─── Data for review ───

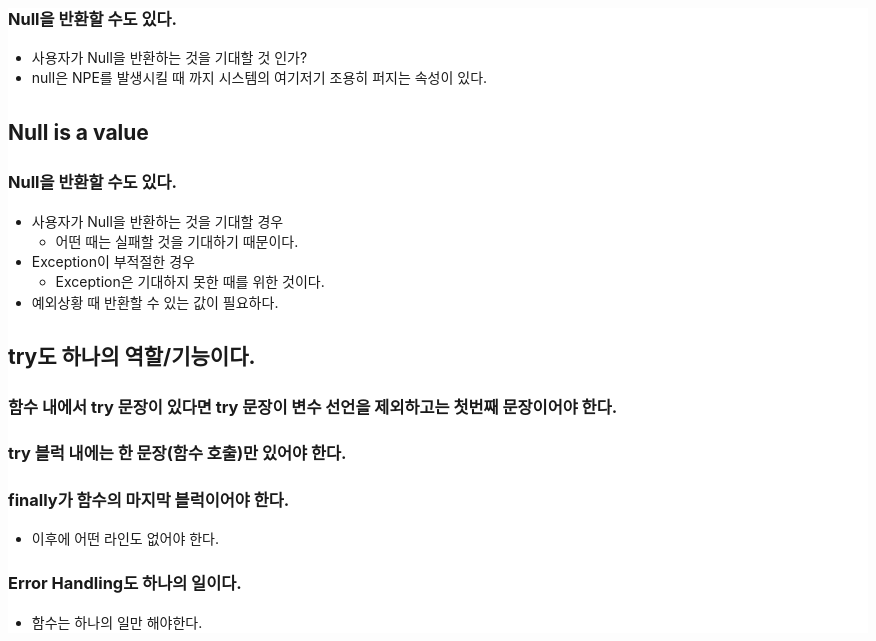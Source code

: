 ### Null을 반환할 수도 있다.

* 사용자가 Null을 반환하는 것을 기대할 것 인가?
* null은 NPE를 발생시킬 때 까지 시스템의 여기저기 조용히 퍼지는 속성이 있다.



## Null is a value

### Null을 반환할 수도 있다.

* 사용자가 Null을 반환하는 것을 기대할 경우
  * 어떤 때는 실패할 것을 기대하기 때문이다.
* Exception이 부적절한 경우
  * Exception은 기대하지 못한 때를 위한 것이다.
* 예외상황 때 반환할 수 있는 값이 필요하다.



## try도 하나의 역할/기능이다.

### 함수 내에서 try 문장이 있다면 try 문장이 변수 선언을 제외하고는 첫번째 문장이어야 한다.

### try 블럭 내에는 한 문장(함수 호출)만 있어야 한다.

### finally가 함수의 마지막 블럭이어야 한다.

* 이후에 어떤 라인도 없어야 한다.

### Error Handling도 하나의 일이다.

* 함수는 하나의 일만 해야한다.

───

● Problem statement
Beginning with the line that contains "못한 때를 위한 것이다.", set down every line through the end of the data without change.

● Answer space
  * Exception은 기대하지 못한 때를 위한 것이다.
* 예외상황 때 반환할 수 있는 값이 필요하다.



## try도 하나의 역할/기능이다.

### 함수 내에서 try 문장이 있다면 try 문장이 변수 선언을 제외하고는 첫번째 문장이어야 한다.

### try 블럭 내에는 한 문장(함수 호출)만 있어야 한다.

### finally가 함수의 마지막 블럭이어야 한다.

* 이후에 어떤 라인도 없어야 한다.

### Error Handling도 하나의 일이다.

* 함수는 하나의 일만 해야한다.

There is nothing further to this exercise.